Corner Wrench: Should I use tire sealant?
Many drivers bemoan carmakers’ move away from supplying spare tires with their products. For most mainstream passenger cars, the cheaper modern substitute is some type of compressor and sealant kit. The reasons given are lighter vehicles with more usable cargo space, but there are a few pros and cons to keep in mind. While tire chemistry, design and manufacturing have improved their reliability and puncture resistance over the years, the general degradation of our roads and the volume of tire-shredding debris we encounter have kept pace with those improvements to flatten the score, so to speak.

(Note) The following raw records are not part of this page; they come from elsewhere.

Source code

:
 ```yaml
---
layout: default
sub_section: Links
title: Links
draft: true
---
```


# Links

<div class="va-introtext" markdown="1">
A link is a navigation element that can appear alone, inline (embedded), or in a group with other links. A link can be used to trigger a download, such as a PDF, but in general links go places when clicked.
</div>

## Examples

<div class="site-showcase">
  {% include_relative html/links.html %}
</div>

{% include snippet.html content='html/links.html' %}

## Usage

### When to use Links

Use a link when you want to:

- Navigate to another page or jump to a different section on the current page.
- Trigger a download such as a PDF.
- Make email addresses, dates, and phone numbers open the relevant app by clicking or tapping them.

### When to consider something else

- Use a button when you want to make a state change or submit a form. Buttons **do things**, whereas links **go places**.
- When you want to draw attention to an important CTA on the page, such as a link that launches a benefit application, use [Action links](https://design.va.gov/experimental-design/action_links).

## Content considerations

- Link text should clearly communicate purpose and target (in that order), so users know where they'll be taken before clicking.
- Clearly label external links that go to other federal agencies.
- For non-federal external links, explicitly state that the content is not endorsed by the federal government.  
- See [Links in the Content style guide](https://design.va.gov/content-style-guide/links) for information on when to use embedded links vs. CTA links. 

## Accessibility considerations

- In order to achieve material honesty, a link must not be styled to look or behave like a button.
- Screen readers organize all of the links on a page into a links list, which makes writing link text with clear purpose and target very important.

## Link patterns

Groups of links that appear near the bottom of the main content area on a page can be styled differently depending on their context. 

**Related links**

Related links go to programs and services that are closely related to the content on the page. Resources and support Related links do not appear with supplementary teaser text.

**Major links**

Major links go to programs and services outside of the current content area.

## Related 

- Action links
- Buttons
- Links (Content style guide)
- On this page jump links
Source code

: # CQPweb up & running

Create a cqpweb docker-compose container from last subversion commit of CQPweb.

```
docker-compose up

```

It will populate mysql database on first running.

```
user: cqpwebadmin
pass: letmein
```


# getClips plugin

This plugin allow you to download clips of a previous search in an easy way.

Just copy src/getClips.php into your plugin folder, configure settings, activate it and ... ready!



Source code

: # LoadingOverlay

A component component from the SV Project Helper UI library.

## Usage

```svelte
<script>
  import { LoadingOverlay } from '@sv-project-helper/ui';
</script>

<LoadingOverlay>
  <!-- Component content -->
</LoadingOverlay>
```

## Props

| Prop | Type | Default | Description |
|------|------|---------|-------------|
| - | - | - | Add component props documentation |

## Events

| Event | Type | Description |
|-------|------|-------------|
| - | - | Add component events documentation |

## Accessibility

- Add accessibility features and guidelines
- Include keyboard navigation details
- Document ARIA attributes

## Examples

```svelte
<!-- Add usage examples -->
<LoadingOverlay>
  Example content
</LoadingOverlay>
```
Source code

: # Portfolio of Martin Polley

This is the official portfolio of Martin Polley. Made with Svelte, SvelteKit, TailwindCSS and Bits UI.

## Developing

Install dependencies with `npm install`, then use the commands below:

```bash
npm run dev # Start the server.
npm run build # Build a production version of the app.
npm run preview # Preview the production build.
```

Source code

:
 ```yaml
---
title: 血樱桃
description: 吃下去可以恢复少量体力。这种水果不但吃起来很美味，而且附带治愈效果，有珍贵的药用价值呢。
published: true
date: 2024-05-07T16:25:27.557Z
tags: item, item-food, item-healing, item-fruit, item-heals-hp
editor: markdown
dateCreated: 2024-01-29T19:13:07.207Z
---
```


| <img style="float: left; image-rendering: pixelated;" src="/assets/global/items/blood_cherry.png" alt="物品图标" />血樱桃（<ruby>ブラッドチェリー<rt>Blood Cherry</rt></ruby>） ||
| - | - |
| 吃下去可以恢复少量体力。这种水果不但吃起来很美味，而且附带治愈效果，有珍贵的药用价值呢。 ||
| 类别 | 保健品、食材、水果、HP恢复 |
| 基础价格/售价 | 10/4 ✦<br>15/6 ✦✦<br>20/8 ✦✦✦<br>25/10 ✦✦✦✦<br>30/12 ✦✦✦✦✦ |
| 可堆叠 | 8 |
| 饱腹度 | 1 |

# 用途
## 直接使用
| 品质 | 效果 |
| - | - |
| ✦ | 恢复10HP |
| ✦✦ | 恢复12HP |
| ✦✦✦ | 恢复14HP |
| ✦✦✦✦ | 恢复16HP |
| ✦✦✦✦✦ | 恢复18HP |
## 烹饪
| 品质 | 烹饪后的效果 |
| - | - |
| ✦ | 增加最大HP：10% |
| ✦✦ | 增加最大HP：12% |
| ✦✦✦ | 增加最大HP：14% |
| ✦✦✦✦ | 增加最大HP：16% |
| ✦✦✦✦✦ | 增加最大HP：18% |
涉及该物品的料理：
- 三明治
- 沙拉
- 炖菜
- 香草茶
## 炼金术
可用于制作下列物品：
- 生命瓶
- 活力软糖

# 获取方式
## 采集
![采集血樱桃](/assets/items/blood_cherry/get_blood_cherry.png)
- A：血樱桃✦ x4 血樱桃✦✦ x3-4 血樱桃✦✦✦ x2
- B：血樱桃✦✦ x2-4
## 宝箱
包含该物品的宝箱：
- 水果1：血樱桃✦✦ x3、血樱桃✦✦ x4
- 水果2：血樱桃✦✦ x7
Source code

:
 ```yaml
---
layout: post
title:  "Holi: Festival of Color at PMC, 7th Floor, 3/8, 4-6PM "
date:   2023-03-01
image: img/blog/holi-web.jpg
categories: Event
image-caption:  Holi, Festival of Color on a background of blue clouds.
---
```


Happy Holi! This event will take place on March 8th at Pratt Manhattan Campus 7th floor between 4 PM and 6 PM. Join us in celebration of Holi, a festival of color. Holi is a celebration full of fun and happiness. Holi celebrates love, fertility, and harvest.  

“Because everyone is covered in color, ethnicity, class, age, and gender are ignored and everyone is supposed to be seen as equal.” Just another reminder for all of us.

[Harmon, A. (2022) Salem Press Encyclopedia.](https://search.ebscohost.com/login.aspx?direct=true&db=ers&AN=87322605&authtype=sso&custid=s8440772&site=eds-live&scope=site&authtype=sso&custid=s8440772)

Adding a spare tire to a vehicle that wasn’t built for one involves more planning than just finding a rim and tire. If it’s to be mounted inside a vehicle without a bulkhead protected cargo area (think open SUVs and minivans), it has to be secured strongly enough to stay in place during an impact to prevent it from becoming a lethal projectile. Of course, many drivers of these types of autos carry their own loose collision torpedoes every day in the form of sports gear, tools, and recyclables they’ve been meaning to drop in the bin. Some vehicles without spares can be modified to carry them underneath by purchasing original equipment holders and winches. SUV tailgate mounts may also be available, providing the existing gate hinges are appropriately reinforced to hold the carrier.
Spray sealants typically come in two types: pressurized aerosol cans, and 12-volt compressors with replaceable sealant containers. The latter has more benefits, allowing you to fill a tire to its pressure limit where aerosol cans come up short, top up pressures without sealant, and even for things like water inflatables and air mattresses.